In a Facebook post on Wednesday, guitarist Billy Gibbons and drummer Frank Beard said Hill died in his sleep. They didn’t give a cause of death, but a July 21 post on the band’s website said Hill was “on a short detour back to Texas, to address a hip issue".

"We are saddened by the news today that our Compadre, Dusty Hill, has passed away in his sleep at home in Houston," they posted. "We, along with legions of ZZ Top fans around the world, will miss your steadfast presence, your good nature and enduring commitment to providing that monumental bottom to the 'Top'. You will be missed greatly, amigo."

Born Joe Michael Hill in Dallas, he, Gibbons and Beard formed ZZ Top in Houston in 1969, naming themselves in part after blues singer ZZ Hill and influenced by the British power trio Cream.

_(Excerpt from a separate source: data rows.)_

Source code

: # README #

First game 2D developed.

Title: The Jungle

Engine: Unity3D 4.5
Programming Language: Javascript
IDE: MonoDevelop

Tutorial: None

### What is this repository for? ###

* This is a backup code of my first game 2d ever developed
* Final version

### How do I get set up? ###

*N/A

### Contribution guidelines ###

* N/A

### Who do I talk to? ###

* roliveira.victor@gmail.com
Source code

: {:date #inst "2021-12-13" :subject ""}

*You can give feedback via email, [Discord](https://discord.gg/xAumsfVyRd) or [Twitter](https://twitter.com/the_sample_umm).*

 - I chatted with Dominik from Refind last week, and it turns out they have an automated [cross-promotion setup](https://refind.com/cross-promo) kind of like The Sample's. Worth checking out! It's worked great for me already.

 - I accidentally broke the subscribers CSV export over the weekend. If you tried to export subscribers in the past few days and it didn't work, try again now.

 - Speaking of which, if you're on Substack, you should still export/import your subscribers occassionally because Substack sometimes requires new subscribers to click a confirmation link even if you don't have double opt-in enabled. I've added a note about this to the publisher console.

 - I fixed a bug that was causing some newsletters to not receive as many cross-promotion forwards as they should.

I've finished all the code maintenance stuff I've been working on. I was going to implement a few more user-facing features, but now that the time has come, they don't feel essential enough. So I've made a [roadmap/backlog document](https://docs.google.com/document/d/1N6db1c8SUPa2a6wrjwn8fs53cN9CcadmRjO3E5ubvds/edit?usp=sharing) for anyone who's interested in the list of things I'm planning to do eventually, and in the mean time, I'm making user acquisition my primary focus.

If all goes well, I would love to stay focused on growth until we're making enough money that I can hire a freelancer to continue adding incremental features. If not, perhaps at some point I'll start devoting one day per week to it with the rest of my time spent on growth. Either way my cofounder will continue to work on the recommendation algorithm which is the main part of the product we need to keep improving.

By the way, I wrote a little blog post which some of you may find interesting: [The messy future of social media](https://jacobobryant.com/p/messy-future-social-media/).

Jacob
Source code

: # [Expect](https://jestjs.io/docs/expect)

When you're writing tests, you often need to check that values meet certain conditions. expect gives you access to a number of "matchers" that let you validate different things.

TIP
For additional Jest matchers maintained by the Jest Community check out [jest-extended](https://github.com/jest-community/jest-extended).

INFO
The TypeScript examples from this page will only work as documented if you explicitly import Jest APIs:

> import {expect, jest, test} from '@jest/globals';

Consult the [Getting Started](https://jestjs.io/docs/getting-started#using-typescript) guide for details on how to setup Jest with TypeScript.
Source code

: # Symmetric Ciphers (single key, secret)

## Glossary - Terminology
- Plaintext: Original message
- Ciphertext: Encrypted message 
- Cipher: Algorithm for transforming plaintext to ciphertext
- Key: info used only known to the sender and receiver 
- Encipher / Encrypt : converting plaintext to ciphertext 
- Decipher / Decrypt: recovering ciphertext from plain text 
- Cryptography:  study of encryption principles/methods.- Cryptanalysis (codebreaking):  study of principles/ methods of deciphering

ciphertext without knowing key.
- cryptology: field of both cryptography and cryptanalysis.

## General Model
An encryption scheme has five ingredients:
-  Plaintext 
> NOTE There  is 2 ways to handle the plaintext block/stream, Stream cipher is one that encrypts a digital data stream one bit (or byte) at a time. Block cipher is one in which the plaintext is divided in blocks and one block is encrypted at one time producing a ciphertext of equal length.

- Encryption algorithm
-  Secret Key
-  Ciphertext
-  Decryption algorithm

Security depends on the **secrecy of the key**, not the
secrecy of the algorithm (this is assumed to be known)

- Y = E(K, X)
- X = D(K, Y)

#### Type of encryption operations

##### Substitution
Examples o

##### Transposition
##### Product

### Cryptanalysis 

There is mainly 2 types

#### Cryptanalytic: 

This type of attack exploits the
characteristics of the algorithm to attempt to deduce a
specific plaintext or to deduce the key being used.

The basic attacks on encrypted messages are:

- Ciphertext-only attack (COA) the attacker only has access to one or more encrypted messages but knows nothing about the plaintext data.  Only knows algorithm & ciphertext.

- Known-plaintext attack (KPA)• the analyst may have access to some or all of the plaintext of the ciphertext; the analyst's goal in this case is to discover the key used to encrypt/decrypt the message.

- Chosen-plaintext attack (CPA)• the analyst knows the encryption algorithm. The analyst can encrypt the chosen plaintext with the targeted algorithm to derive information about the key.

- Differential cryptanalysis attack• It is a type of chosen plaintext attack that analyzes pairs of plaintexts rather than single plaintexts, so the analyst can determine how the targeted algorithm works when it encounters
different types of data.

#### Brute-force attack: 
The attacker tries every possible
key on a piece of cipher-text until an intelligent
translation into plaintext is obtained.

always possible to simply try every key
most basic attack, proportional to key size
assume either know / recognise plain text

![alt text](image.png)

Their debut release, ZZ Top’s First Album, came out in 1971. Three years later, they broke through commercially with La Grange, a funky blues song in the style of Slim Harpo’s Shake Your Hips that paid tribute to the Chicken Ranch, a notorious brothel outside of the Texas town of La Grange.

The band went on to have hits such as Tush in 1975, and the 1980s songs Sharp Dressed Man, Legs, Gimme All Your Lovin’ and Sleeping Bag. The band’s 1976 Worldwide Texas Tour, with its iconic Texas-shaped stage festooned with cactuses, snakes and longhorn cattle, was one of the decade’s most successful rock tours. Their million-selling albums included Eliminator, Afterburner and Antenna.

ZZ Top was inducted into the Rock and Roll Hall of Fame in 2004, introduced by Rolling Stones guitarist Keith Richards.

“These cats are steeped in the blues, so am I,” Richards said. “These cats know their blues and they know how to dress it up. When I first saw them, I thought, ‘I hope these guys are not on the run, because that disguise is not going to work.’”

That look, with all three members wearing dark sunglasses and Gibbons and Hill sporting long, wispy beards, became so familiar, in part thanks to their MTV videos in the 1980s, that it was the subject of a New Yorker cartoon and a joke on The Simpsons.